Table 14. Study Design and Conduct Limitations

Study Allocationa Blindingb Selective Reportingc Follow-Upd Powere Statisticalf
Klazen et al. (2010)35   1,2. No masking        
Yi et al. (2014)36            
Leali et al. (2010)37   1,2,3, unclear if masking occurred 2. Outcomes beyond 48 hours post-surgery not reported      
Yang et al. (2015)38   1,2,3 No masking       3. Results reported only in graphic form

The study limitations stated in this table are those notable in the current review; this is not a comprehensive gaps assessment.
a Allocation key: 1. Participants not randomly allocated; 2. Allocation not concealed; 3. Allocation concealment unclear; 4. Inadequate control for selection bias.
b Blinding key: 1. Not blinded to treatment assignment; 2. Not blinded outcome assessment; 3. Outcome assessed by treating physician.
c Selective Reporting key: 1. Not registered; 2. Evidence of selective reporting; 3. Evidence of selective publication.
d Follow-Up key: 1. High loss to follow-up or missing data; 2. Inadequate handling of missing data; 3. High number of crossovers; 4. Inadequate handling of crossovers; 5. Inappropriate exclusions; 6. Not intent to treat analysis (per protocol for noninferiority trials).
e Power key: 1. Power calculations not reported; 2. Power not calculated for primary outcome; 3. Power not based on clinically important difference.
f Statistical key: 1. Intervention is not appropriate for outcome type: (a) continuous; (b) binary; (c) time to event; 2. Intervention is not appropriate for multiple observations per patient; 3. Confidence intervals and/or p values not reported; 4.Comparative treatment effects not calculated.

Section Summary: Percutaneous Vertebroplasty for Vertebral Compression Fractures of Less Than 6 Weeks Old
In a sham-controlled randomized trial, where no anesthetic was injected into the periosteum, there was a significant benefit of vertebroplasty in patients who had severe pain of fewer than 6 weeks in duration following vertebral fracture at the thoracolumbar junction.
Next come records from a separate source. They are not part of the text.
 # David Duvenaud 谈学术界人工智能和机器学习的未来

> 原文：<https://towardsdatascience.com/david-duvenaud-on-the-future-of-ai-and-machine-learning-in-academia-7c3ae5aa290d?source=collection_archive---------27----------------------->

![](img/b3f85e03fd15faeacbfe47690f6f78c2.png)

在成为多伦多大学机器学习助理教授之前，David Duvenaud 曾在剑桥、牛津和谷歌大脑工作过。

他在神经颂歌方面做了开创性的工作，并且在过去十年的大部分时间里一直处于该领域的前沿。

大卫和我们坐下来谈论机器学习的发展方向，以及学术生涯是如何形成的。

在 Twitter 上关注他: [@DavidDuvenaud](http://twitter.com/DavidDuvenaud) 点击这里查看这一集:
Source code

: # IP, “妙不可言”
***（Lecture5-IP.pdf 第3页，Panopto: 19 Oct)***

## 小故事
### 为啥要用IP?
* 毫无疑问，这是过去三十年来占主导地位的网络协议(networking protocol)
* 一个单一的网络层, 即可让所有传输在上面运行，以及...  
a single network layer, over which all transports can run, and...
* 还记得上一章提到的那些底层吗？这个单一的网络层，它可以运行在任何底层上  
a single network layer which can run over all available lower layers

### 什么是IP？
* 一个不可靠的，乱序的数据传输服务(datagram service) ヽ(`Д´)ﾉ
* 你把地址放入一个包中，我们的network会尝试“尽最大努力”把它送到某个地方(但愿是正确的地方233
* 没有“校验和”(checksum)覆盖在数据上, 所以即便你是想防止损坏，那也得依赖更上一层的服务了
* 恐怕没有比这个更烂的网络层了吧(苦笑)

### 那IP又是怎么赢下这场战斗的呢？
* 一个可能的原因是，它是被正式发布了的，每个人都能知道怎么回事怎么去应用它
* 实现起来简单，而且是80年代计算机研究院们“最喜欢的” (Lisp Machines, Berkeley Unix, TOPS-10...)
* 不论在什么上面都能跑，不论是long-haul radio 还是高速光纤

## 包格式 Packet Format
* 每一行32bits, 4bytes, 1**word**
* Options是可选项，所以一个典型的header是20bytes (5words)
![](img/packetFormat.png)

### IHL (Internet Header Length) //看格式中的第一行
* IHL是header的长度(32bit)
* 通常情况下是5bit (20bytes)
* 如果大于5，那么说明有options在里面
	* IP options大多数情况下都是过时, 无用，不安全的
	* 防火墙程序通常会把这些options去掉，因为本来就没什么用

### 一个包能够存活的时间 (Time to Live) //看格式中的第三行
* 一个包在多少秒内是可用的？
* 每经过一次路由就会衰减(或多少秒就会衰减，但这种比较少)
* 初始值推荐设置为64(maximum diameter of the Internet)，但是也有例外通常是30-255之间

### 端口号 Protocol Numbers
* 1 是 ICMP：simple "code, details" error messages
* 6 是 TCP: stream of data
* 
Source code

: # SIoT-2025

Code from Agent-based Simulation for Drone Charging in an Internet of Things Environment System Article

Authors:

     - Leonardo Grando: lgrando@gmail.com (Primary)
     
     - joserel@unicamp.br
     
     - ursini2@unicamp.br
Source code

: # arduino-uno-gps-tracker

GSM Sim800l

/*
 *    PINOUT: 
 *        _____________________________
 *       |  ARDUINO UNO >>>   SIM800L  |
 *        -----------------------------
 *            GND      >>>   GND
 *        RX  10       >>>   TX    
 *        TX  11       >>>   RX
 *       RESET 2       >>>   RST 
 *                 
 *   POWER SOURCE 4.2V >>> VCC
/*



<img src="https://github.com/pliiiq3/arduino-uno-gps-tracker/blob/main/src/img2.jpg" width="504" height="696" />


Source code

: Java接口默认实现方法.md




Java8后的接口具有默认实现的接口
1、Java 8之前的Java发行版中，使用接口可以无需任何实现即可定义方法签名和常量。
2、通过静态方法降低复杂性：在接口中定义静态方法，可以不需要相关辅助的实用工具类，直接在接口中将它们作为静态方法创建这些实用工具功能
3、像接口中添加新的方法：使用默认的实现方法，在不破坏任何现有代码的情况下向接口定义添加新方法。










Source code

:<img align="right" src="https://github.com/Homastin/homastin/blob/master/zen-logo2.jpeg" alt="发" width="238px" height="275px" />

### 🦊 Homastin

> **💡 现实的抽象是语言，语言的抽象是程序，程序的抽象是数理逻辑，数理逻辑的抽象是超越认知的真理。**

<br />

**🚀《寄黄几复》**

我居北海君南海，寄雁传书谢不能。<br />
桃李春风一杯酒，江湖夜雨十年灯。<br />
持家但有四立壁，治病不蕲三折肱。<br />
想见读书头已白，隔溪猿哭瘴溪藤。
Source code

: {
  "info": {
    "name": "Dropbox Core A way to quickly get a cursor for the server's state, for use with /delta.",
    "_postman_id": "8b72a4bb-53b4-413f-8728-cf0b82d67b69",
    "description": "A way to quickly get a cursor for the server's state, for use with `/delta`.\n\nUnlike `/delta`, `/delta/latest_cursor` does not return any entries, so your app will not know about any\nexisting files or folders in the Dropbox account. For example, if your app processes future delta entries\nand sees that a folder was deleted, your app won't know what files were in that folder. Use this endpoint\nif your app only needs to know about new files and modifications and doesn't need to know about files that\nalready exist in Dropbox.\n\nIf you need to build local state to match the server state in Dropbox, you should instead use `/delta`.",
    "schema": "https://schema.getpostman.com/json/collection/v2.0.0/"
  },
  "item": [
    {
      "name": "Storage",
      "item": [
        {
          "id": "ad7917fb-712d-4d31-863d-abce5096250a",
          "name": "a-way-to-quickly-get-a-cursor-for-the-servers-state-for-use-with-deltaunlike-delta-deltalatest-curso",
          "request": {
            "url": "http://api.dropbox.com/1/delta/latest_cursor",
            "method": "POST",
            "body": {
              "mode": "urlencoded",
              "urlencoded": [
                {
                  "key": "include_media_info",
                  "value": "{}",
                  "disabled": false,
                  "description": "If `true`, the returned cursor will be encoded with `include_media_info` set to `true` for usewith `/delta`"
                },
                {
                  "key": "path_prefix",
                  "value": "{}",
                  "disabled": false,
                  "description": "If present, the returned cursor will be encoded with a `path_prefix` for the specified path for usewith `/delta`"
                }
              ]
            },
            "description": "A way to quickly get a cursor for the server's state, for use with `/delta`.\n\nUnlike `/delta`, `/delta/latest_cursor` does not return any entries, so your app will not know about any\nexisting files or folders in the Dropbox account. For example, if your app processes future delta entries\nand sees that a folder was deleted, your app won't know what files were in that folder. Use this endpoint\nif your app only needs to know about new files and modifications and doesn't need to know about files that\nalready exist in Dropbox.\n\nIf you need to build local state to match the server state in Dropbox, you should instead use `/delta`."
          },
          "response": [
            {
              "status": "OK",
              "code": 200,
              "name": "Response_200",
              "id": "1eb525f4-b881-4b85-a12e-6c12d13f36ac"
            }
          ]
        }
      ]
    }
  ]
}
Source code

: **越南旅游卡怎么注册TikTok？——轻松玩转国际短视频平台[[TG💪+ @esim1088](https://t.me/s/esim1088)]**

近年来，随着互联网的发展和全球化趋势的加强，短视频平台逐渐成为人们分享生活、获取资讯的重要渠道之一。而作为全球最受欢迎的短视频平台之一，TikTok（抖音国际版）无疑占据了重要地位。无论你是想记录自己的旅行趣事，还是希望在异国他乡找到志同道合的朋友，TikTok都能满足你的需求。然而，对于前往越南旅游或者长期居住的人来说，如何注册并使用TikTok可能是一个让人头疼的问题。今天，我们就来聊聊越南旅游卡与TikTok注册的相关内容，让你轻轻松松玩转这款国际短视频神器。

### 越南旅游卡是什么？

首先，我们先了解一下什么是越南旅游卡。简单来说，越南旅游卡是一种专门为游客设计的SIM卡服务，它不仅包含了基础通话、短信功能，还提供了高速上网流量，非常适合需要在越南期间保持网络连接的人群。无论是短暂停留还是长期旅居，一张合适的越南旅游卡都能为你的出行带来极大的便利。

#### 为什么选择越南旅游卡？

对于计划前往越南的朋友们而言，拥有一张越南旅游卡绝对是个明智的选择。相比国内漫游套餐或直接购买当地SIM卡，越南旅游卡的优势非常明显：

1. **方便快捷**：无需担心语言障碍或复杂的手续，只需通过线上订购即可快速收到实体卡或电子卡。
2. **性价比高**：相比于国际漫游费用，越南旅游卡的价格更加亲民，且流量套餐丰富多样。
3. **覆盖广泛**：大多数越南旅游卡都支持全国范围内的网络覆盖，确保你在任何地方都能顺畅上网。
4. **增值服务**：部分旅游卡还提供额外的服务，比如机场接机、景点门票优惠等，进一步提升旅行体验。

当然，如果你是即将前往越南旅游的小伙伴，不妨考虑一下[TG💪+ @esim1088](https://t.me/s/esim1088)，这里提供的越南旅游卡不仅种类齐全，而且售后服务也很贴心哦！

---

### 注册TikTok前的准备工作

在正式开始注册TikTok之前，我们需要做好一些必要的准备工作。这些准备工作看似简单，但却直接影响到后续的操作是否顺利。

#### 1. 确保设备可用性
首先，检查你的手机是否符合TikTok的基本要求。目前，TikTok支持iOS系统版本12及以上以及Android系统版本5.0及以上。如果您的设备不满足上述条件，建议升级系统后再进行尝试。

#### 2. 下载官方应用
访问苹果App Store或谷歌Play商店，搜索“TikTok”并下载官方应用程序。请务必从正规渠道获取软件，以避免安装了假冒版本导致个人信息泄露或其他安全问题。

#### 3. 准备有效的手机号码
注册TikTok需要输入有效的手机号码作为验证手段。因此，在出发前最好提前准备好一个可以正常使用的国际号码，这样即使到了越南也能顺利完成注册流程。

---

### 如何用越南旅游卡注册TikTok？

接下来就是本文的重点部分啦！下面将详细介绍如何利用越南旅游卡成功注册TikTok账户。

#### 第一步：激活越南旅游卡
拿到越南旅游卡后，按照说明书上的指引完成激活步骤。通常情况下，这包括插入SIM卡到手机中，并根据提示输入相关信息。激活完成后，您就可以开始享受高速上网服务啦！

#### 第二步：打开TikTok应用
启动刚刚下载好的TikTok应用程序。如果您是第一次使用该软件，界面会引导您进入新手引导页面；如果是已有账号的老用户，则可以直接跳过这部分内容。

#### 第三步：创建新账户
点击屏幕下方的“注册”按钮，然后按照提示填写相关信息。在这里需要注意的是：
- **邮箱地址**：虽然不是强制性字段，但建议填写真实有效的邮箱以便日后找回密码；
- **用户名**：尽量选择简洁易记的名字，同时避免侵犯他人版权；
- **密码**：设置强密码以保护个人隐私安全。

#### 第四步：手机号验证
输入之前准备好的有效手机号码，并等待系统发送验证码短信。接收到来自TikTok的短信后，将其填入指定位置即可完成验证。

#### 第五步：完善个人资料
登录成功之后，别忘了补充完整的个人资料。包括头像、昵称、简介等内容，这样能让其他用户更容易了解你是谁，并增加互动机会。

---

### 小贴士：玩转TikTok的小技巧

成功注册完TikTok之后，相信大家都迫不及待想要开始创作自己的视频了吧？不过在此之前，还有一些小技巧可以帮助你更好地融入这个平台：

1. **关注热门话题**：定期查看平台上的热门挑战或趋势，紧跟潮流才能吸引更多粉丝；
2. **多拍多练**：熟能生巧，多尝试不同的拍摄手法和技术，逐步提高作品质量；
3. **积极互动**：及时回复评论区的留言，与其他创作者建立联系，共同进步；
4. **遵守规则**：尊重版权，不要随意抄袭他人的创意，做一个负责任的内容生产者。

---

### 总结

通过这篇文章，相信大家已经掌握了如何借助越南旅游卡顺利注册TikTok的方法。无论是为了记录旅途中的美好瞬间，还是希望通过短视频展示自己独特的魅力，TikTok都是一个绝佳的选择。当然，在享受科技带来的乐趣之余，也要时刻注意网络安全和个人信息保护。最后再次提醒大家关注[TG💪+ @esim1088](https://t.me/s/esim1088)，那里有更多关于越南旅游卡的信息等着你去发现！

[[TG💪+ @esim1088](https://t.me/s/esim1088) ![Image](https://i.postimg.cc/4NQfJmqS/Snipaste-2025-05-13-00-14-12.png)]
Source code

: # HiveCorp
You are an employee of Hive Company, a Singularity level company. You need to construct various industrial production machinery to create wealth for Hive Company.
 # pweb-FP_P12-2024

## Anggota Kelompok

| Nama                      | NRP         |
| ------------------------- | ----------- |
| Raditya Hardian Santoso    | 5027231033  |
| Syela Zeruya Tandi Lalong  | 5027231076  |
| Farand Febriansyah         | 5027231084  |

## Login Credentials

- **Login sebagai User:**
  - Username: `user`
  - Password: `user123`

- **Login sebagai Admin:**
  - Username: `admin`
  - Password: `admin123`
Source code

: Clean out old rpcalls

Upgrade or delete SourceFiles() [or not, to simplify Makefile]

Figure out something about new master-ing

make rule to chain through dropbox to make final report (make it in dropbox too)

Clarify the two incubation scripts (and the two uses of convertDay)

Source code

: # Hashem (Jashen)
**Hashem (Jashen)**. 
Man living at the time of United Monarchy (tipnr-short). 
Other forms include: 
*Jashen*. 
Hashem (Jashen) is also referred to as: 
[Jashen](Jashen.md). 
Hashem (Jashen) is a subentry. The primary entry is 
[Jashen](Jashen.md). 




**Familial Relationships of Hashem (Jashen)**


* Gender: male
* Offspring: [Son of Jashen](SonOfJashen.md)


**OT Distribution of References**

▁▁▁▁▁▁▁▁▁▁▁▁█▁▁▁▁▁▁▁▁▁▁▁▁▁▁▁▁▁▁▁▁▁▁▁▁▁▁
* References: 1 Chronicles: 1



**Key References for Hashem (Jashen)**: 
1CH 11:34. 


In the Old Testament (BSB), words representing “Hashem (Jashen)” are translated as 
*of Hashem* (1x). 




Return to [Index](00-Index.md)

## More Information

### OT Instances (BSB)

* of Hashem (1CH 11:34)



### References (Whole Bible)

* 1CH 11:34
Other RCTs without sham controls have reported that vertebroplasty is associated with significant improvements in pain, earlier improvements in function, and reductions in the duration of bed rest compared with conservatively managed patients.

Percutaneous Sacroplasty
Clinical Context and Therapy Purpose 

Sacral insufficiency fractures are the consequence of stress on weakened bone and often cause low back pain in the elderly population.1 Osteoporosis is the most common risk factor for sacral insufficiency fractures. Lourie (1982) described spontaneous fracture of the sacrum in individuals with osteoporosis as presenting as lower back and buttock pain with or without referred pain in the legs.39 Although common, sacral insufficiency fractures can escape detection due to low provider suspicion and poor sensitivity on plain radiographs, slowing the application of appropriate intervention.

The purpose of sacroplasty is to provide a treatment option that is an alternative to or an improvement on existing therapies, such as conservative management, in individuals with sacral insufficiency fractures.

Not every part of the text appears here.